*Assignment*
Determine the number of lines in the listing that include the string "colon"; the reply consists of that number only.

*Material for this task*

━━━━━━━━━━━━━━━━━━━━━━━━━━━━━━

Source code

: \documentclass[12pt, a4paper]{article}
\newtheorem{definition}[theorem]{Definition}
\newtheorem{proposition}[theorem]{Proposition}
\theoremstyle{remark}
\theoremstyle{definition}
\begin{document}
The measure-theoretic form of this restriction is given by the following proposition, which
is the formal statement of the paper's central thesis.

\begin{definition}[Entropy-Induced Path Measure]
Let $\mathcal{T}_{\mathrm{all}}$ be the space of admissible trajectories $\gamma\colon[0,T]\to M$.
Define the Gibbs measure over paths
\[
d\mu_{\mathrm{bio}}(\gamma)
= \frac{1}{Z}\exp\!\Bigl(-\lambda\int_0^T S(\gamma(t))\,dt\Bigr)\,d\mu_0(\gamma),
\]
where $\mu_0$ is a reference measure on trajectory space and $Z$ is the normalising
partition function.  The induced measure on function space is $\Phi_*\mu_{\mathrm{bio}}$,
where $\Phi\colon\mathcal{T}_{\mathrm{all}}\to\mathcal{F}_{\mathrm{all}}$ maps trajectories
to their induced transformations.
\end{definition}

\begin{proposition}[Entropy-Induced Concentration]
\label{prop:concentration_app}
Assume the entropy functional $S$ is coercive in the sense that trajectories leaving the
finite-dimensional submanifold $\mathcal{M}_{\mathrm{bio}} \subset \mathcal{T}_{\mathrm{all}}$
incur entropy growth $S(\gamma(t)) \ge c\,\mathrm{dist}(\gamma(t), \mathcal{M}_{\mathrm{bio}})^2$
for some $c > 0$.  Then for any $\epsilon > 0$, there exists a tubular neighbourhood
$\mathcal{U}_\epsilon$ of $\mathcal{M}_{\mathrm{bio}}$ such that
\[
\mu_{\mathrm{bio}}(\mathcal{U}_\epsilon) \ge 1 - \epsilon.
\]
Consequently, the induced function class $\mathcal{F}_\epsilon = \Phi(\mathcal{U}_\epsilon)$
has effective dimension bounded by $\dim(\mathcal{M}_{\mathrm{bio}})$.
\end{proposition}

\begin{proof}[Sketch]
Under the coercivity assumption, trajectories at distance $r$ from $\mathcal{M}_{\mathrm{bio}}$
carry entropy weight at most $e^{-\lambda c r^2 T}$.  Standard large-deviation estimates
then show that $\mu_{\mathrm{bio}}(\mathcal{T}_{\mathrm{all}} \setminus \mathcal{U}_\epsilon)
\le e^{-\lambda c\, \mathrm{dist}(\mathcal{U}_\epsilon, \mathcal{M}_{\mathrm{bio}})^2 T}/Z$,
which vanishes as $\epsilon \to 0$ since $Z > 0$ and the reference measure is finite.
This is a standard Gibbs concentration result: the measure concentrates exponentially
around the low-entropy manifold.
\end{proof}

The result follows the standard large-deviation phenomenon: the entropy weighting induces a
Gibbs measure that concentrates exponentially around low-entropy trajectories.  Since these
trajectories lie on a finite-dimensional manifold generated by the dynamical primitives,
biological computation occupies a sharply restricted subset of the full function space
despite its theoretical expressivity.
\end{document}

━━━━━━━━━━━━━━━━━━━━━━━━━━━━━━

*Reply to the exercise*
2